Microsoft announced a bunch of interesting new AI models and tools this week. Model launches alway get lots of attention. But don't sleep on the new ASSERT evals framework that launched today.
I'm on record as arguing that 2026 is the year of evals.
Evals are the glue for all the "jobs to be done" at every level of AI: model training; testing and deciding on what models to use and how to use them; and testing and improving AI agents in production.
Evals unify our work on those different layers of the stack.
These days, when we talk about evals, observability, and testing, we're talking about overlapping parts of a large set of tools we're still early on in figuring out.
As the AI engineering ecosystem matures, diversifies, and increases massively in scale, we really, really need good evaluation (observability, monitoring, testing, data management) frameworks.
I got a chance to test the new Microsoft ASSERT evals framework before it was released, and it has some very nice core ideas.
1) ASSERT is open in two important ways. First, the team is serious about broad support for models, frameworks, and use cases. Microsoft spent time understanding voice agent use cases and building Pipecat support, for example. Second, the code is completely open source, released under an open MIT license.
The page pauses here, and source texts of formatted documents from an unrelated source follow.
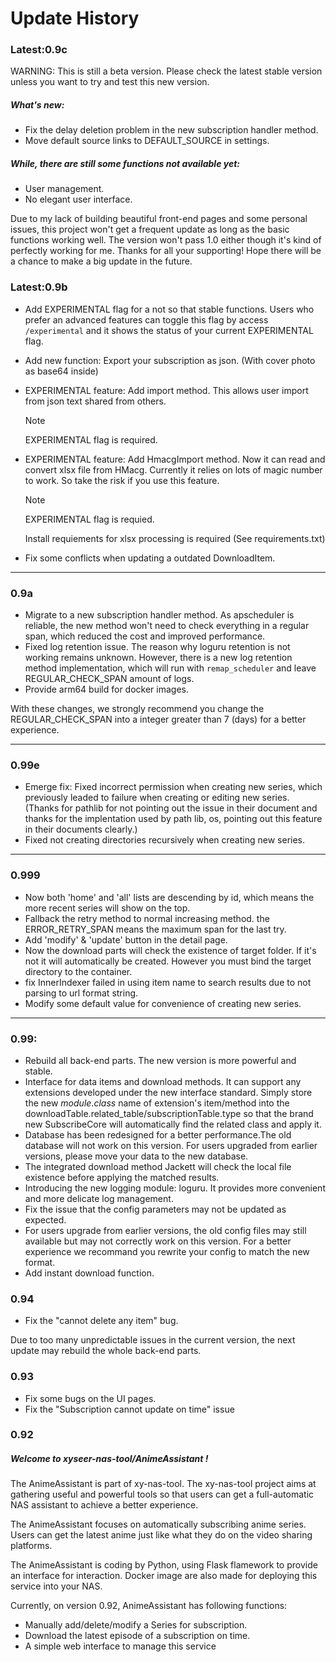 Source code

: # Update History

### Latest:0.9c

WARNING: This is still a beta version. Please check the latest stable version unless you want to try and test this new version.

##### What's new:

+ Fix the delay deletion problem in the new subscription handler method.
+ Move default source links to DEFAULT_SOURCE in settings.


##### While, there are still some functions not available yet:

+ User management.
+ No elegant user interface.

Due to my lack of building beautiful front-end pages and some personal issues, this project won't get a frequent update as long as the basic functions working well. The version won't pass 1.0 either though it's kind of perfectly working for me.
Thanks for all your supporting! Hope there will be a chance to make a big update in the future.

### Latest:0.9b

+ Add EXPERIMENTAL flag for a not so that stable functions. Users who prefer an advanced features can toggle this flag by access `/experimental` and it shows the status of your current EXPERIMENTAL flag.

+ Add new function: Export your subscription as json. (With cover photo as base64 inside)

+ EXPERIMENTAL feature: Add import method. This allows user import from json text shared from others. 

  > [!NOTE]
  >
  > EXPERIMENTAL flag is required.

+ EXPERIMENTAL feature: Add HmacgImport method. Now it can read and convert xlsx file from HMacg. Currently it relies on lots of magic number to work. So take the risk if you use this feature. 

  > [!NOTE]
  >
  > EXPERIMENTAL flag is requied.
  >
  > Install requiements for xlsx processing is required (See requirements.txt)

- Fix some conflicts when updating a outdated DownloadItem.

-------

### 0.9a

- Migrate to a new subscription handler method. As apscheduler is reliable, the new method won't need to check everything in a regular span, which reduced the cost and improved performance.
- Fixed log retention issue. The reason why loguru retention is not working remains unknown. However, there is a new log retention method implementation, which will run with `remap_scheduler` and leave REGULAR_CHECK_SPAN amount of logs.
- Provide arm64 build for docker images.

With these changes, we strongly recommend you change the REGULAR_CHECK_SPAN into a integer greater than 7 (days) for a better experience.

-------

### 0.99e

+ Emerge fix: Fixed incorrect permission when creating new series, which previously leaded to failure when creating or editing new series. (Thanks for pathlib for not pointing out the issue in their document and thanks for the implentation used by path lib, os, pointing out this feature in their documents clearly.)
+ Fixed not creating directories recursively when creating new series.

----------------------

### 0.999

+ Now both 'home' and 'all' lists are descending by id, which means the more recent series will show on the top.
+ Fallback the retry method to normal increasing method. the ERROR_RETRY_SPAN means the maximum span for the last try.
+ Add 'modify' & 'update' button in the detail page.
+ Now the download parts will check the existence of target folder. If it's not it will automatically be created. However you must bind the target directory to the container.
+ fix InnerIndexer failed in using item name to search results due to not parsing to url format string.
+ Modify some default value for convenience of creating new series.

----------

### 0.99:

+ Rebuild all back-end parts. The new version is more powerful and stable.
+ Interface for data items and download methods. It can support any extensions developed under the new interface standard. Simply store the new $module.class$ name of extension's item/method into the downloadTable.related_table/subscriptionTable.type so that the brand new SubscribeCore will automatically find the related class and apply it.
+ Database has been redesigned for a better performance.The old database will not work on this version. For users upgraded from earlier versions, please move your data to the new database.
+ The integrated download method Jackett will check the local file existence before applying the matched results.
+ Introducing the new logging module: loguru. It provides more convenient and more delicate log management.
+ Fix the issue that the config parameters may not be updated as expected.
+ For users upgrade from earlier versions, the old config files may still available but may not correctly work on this version. For a better experience we recommand you rewrite your config to match the new format.
+ Add instant download function.

### 0.94

+ Fix the "cannot delete any item" bug.

Due to too many unpredictable issues in the current version, the next update may rebuild the whole back-end parts.



### 0.93

+ Fix some bugs on the UI pages.
+ Fix the "Subscription cannot update on time" issue



### 0.92

##### Welcome to xyseer-nas-tool/AnimeAssistant !

The AnimeAssistant is part of xy-nas-tool. The xy-nas-tool project aims at gathering useful and powerful tools so that users can get a full-automatic NAS assistant to achieve a better experience.

The AnimeAssistant focuses on automatically subscribing anime series. Users can get the latest anime just like what they do on the video sharing platforms. 

The AnimeAssistant is coding by Python, using Flask flamework to provide an interface for interaction. Docker image are also made for deploying this service into your NAS.

Currently, on version 0.92, AnimeAssistant has following functions:

+ Manually add/delete/modify a Series for subscription.
+ Download the latest episode of a subscription on time.
+ A simple web interface to manage this service

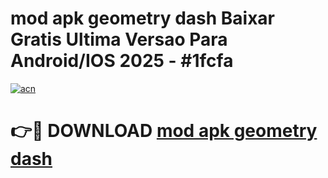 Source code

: # mod apk geometry dash Baixar Gratis Ultima Versao Para Android/IOS 2025 - #1fcfa

[![acn](https://github.com/user-attachments/assets/0f9c940e-d8b0-45ae-aac7-cd30a18b3e1c)](https://app.mediaupload.pro?title=mod_apk_geometry_dash&ref=27F)

# 👉🔴 DOWNLOAD [mod apk geometry dash](https://app.mediaupload.pro?title=mod_apk_geometry_dash&ref=27F) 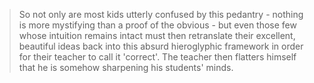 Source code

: >So not only are most kids utterly confused by this pedantry - nothing is more mystifying than a proof of the obvious - but even those few whose intuition remains intact must then retranslate their excellent, beautiful ideas back into this absurd hieroglyphic framework in order for their teacher to call it 'correct'. The teacher then flatters himself that he is somehow sharpening his students' minds. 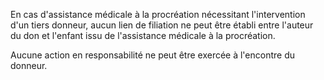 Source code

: En cas d'assistance médicale à la procréation nécessitant l'intervention d'un tiers donneur, aucun lien de filiation ne peut être établi entre l'auteur du don et l'enfant issu de l'assistance médicale à la procréation.

Aucune action en responsabilité ne peut être exercée à l'encontre du donneur.
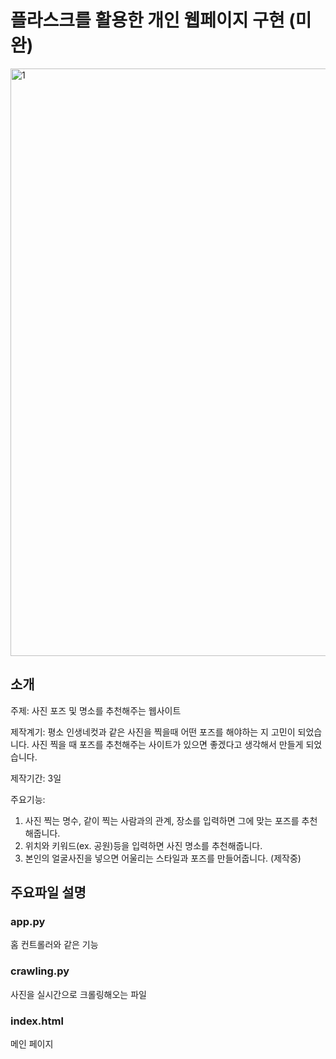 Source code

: # 플라스크를 활용한 개인 웹페이지 구현 (미완)

<img width="940" alt="1" src="https://user-images.githubusercontent.com/68593065/93884206-8d9d5a00-fd1d-11ea-9aa5-7cf04a178639.PNG">


## 소개
주제: 사진 포즈 및 명소를 추천해주는 웹사이트

제작계기: 평소 인생네컷과 같은 사진을 찍을때 어떤 포즈를 해야하는 지 고민이 되었습니다. 사진 찍을 때 포즈를 추천해주는 사이트가 있으면 좋겠다고 생각해서 만들게 되었습니다.

제작기간: 3일

주요기능:
1) 사진 찍는 명수, 같이 찍는 사람과의 관계, 장소를 입력하면 그에 맞는 포즈를 추천해줍니다.
2) 위치와 키워드(ex. 공원)등을 입력하면 사진 명소를 추천해줍니다.
3) 본인의 얼굴사진을 넣으면 어울리는 스타일과 포즈를 만들어줍니다. (제작중)

## 주요파일 설명
### app.py
홈 컨트롤러와 같은 기능

### crawling.py
사진을 실시간으로 크롤링해오는 파일

### index.html
메인 페이지
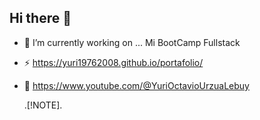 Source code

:## Hi there 👋
- 🔭 I’m currently working on ... Mi BootCamp Fullstack
- ⚡ https://yuri19762008.github.io/portafolio/
- 🤔 https://www.youtube.com/@YuriOctavioUrzuaLebuy

  .[!NOTE].

<!--
**yuri19762008/yuri19762008** is a ✨ _special_ ✨ repository because its `README.md` (this file) appears on your GitHub profile.

Here are some ideas to get you started:

- 🔭 I’m currently working on ...
- 🌱 I’m currently learning ...
- 👯 I’m looking to collaborate on ...
- 🤔 I’m looking for help with ...
- 💬 Ask me about ...
- 📫 How to reach me: ...
- 😄 Pronouns: ...
- ⚡ Fun fact: ...
-->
2) We're all working in and with agentic coding tools today. That means we are planning in natural language, and all of our software development and ops tools have to evolve for these new, natural language, workflows. ASSERT takes descriptions of desired agent behavior and generates specifications for the ASSERT suite of tools to run against.
In a world where "English is the programming language," how we actually make natural language "code" precise enough and repeatable enough is perhaps the big unsolved tooling problem that all of us are working towards in different ways. This is true whether we work on coding agents, AI opps tooling, orchestration frameworks, or vertical applications.
3) Microsoft describes ASSERT as a policy-driven framework. Rather than eval against generic performance metrics, ASSERT aims to generate stable but adaptable evaluation criteria for specific agents.
"Policy-driven" also implies a full loop design. Policy (generated from specific requirements) -> evaluation -> optimization -> monitoring in production -> improving the policy description -> evaluation -> ...
4) Enterprise agents need to be evaluated along many dimensions: task completion, individual conversation turn behavior, latency, mode-specific metrics like audio disfluencies, and safety/security. Microsoft designed ASSERT to be used together with a new safety governance toolkit called Agent Control Specification.
5) Finally, ASSERT is integrated into the Microsoft Foundry ecosystem. Today, AI engineering tools have to be open source and vendor neutral to get attention from developers and gain widespread adoption. *And* it's equally important to give enterprise customers tools that work as a coherent stack.
This is hard to do well. There are real tensions between open source development versus engineering a great full stack developer experience. However, if you sweat the details on both ends, you benefit from a full spectrum of feedback about real-world development pain points. It's more work, but it's worth it!
Kudos to Microsoft for embracing this and committing to an open, community oriented approach, plus doing the extra work to build the full stack for enterprise customers.